(Beginning of DATA FOR ANALYSIS)
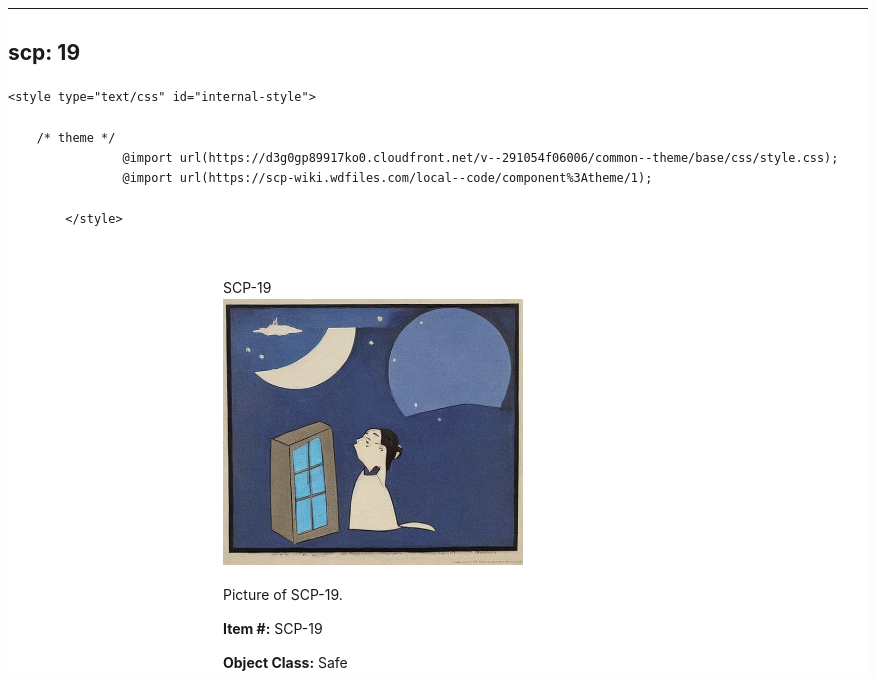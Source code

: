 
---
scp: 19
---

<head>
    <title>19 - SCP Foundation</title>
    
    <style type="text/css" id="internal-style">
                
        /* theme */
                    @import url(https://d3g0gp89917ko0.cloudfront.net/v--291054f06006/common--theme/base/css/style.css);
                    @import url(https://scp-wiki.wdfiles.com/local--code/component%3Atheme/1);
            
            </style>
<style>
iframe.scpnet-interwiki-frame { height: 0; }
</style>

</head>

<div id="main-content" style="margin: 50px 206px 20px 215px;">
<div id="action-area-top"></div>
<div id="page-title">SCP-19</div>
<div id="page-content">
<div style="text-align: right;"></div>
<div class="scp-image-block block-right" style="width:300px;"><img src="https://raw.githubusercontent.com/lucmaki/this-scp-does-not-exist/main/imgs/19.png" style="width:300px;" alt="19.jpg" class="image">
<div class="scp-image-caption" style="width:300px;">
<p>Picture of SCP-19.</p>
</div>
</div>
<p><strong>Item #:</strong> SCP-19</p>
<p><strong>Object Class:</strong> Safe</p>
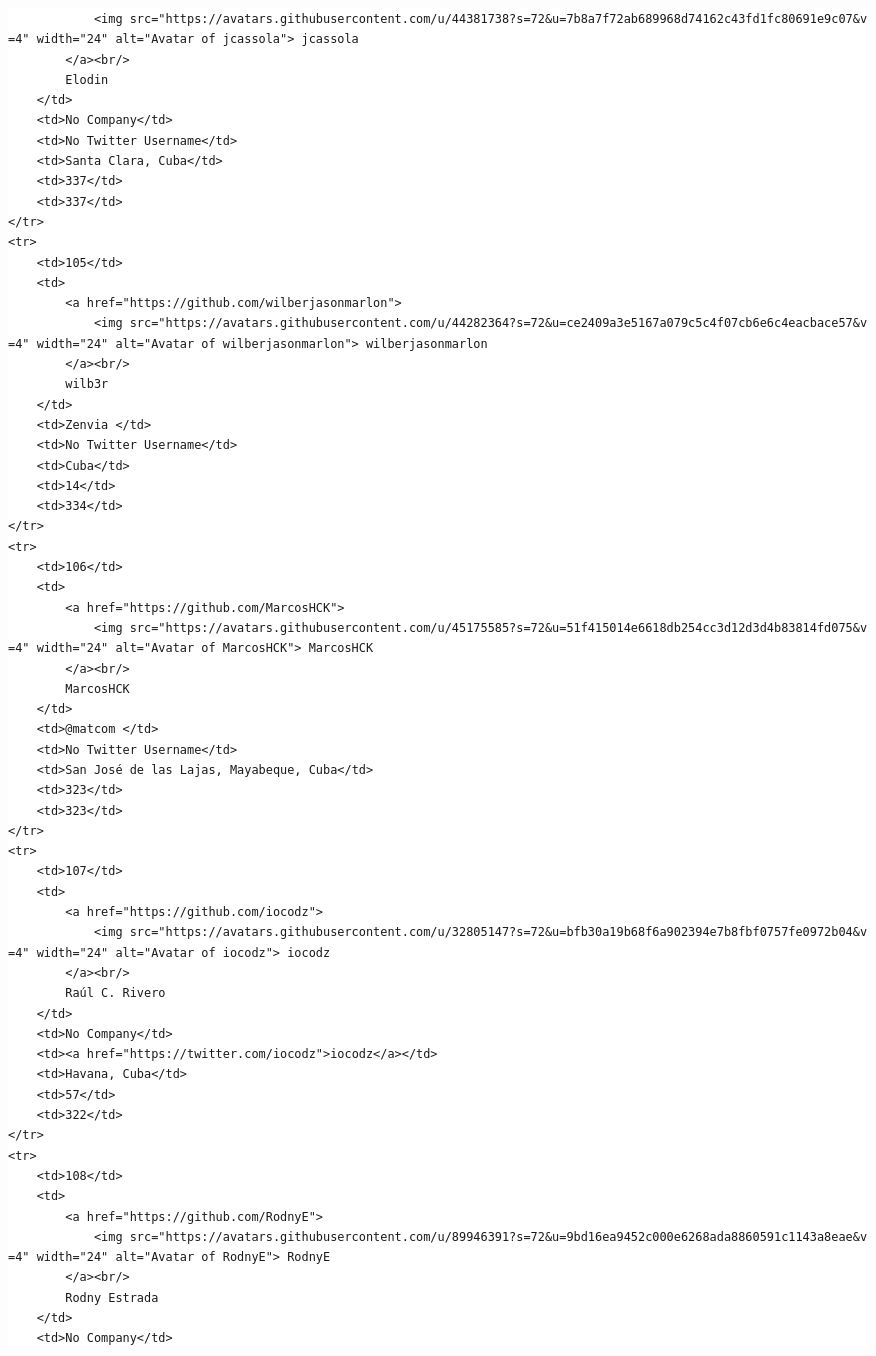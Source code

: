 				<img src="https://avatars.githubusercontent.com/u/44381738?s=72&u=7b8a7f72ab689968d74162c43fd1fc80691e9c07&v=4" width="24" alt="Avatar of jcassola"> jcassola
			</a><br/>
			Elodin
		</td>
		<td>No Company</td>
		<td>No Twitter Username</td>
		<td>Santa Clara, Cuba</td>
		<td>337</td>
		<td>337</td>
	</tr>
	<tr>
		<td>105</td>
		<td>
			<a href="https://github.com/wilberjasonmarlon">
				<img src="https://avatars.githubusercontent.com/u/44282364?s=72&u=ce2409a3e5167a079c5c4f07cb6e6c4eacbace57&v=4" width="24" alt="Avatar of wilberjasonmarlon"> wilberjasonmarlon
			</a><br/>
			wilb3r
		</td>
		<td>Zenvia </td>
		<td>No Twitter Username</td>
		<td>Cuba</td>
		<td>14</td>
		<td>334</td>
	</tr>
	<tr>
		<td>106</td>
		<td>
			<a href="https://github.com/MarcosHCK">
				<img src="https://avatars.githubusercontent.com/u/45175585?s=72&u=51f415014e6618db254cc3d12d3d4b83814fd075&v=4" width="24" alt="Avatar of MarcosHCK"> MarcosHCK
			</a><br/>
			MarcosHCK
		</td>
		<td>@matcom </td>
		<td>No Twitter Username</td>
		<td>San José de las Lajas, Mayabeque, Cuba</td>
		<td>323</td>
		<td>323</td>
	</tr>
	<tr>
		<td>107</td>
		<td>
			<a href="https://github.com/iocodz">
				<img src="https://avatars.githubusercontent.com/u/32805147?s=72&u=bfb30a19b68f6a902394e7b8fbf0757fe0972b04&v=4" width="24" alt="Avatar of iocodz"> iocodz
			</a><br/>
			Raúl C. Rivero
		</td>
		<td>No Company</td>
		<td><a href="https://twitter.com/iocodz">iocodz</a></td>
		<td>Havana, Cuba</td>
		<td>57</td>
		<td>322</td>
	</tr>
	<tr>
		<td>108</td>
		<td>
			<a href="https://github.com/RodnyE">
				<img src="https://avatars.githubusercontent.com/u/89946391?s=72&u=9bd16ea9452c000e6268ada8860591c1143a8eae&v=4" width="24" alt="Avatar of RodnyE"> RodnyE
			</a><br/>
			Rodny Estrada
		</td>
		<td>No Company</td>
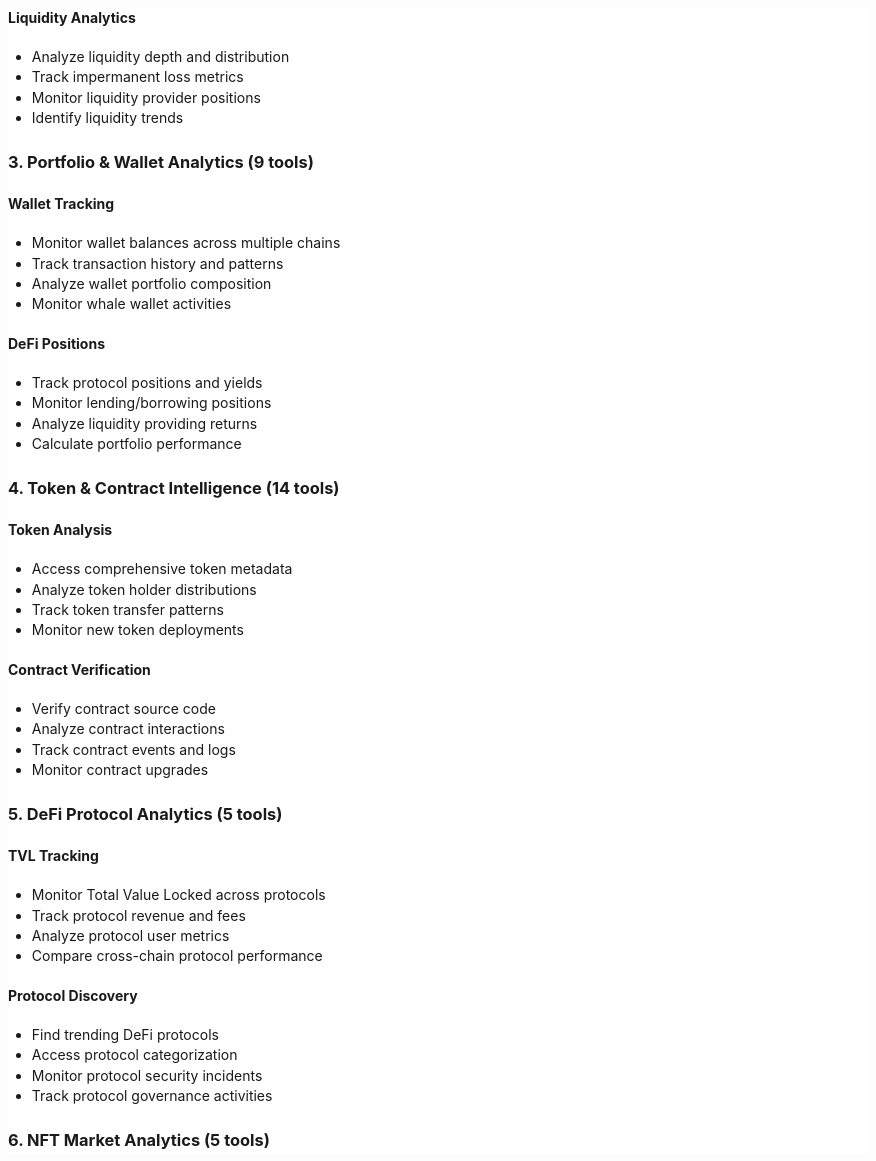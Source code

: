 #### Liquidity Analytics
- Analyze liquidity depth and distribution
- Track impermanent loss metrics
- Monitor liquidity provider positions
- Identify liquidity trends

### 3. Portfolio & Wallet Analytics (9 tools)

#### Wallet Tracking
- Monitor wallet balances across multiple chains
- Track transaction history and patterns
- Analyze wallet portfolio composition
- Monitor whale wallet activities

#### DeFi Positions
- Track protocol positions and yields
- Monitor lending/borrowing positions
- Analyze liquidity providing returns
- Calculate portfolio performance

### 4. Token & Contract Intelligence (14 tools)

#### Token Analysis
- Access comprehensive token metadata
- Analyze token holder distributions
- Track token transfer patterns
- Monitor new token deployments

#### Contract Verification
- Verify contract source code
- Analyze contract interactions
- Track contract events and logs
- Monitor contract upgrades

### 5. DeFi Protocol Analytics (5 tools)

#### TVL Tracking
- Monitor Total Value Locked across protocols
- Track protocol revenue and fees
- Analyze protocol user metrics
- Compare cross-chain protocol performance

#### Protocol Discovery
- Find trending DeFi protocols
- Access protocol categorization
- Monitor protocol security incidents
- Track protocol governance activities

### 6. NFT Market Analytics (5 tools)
(End of DATA FOR ANALYSIS)
(Beginning of DATA FOR ANALYSIS)
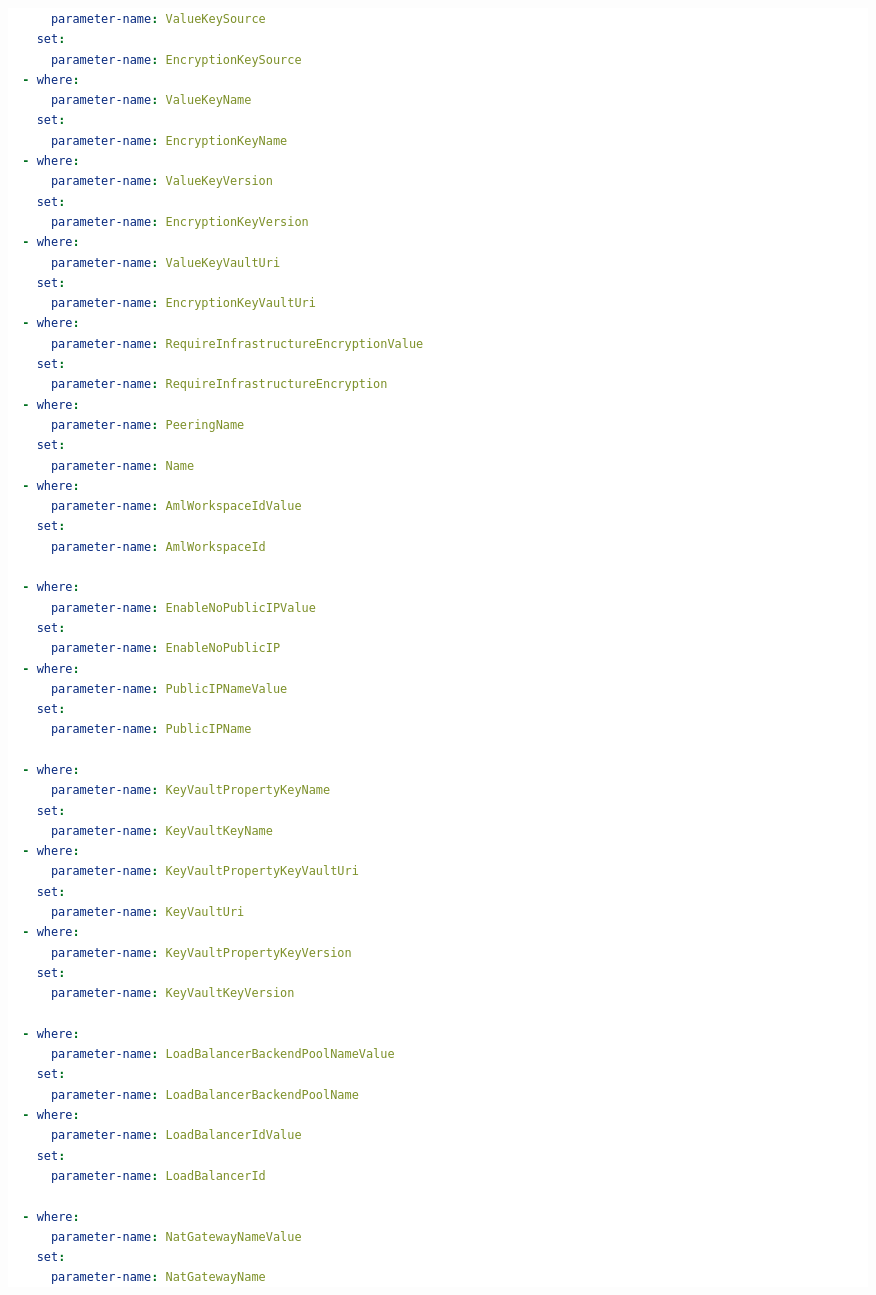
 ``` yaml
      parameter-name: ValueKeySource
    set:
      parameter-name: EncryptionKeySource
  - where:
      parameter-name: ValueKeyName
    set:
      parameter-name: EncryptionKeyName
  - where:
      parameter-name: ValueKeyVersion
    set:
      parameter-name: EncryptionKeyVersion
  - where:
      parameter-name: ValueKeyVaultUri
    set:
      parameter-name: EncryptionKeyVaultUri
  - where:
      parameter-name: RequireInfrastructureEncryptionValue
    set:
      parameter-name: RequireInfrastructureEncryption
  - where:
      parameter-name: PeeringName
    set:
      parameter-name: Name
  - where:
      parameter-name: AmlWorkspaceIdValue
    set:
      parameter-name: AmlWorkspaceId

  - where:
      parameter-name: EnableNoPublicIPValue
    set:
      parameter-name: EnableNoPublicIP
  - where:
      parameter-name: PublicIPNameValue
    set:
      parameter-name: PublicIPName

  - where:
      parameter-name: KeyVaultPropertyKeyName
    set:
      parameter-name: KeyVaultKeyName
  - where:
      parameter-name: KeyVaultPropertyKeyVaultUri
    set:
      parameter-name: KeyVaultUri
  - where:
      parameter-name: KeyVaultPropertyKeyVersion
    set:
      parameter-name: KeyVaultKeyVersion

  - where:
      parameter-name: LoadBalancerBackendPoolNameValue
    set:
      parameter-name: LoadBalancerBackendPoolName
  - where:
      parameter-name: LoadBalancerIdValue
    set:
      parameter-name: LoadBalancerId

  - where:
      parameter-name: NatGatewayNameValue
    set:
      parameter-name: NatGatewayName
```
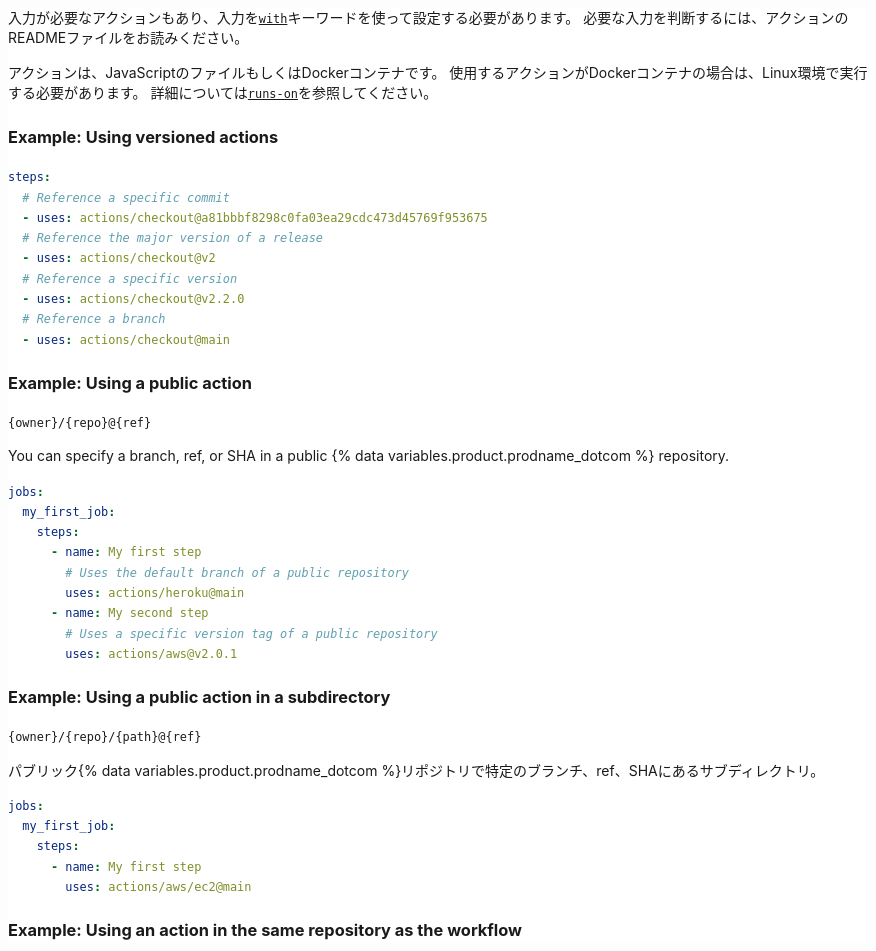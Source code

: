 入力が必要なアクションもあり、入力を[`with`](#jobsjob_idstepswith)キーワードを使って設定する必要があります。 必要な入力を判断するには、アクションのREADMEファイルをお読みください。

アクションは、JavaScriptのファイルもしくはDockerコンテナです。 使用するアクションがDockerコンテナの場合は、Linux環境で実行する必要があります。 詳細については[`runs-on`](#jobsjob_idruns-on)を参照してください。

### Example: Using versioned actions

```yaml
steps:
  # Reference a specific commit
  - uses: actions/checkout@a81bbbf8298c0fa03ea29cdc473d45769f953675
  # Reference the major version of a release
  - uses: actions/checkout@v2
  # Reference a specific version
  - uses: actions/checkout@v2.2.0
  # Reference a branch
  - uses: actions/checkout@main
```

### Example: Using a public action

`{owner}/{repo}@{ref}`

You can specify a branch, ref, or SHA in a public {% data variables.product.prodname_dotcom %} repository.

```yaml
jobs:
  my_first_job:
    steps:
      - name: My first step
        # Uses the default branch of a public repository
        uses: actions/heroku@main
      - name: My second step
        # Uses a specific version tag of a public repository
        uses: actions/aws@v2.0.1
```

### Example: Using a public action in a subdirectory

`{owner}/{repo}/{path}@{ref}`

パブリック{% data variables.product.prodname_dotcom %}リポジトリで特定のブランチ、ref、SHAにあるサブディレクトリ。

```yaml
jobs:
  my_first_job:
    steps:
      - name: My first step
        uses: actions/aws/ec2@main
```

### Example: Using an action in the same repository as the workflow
(End of DATA FOR ANALYSIS)
WHAT NEEDS TO BE DONE: Look through the entries above; copy each line where the string "variables" appears.

EXERCISE RESPONSE:
You can specify a branch, ref, or SHA in a public {% data variables.product.prodname_dotcom %} repository.
パブリック{% data variables.product.prodname_dotcom %}リポジトリで特定のブランチ、ref、SHAにあるサブディレクトリ。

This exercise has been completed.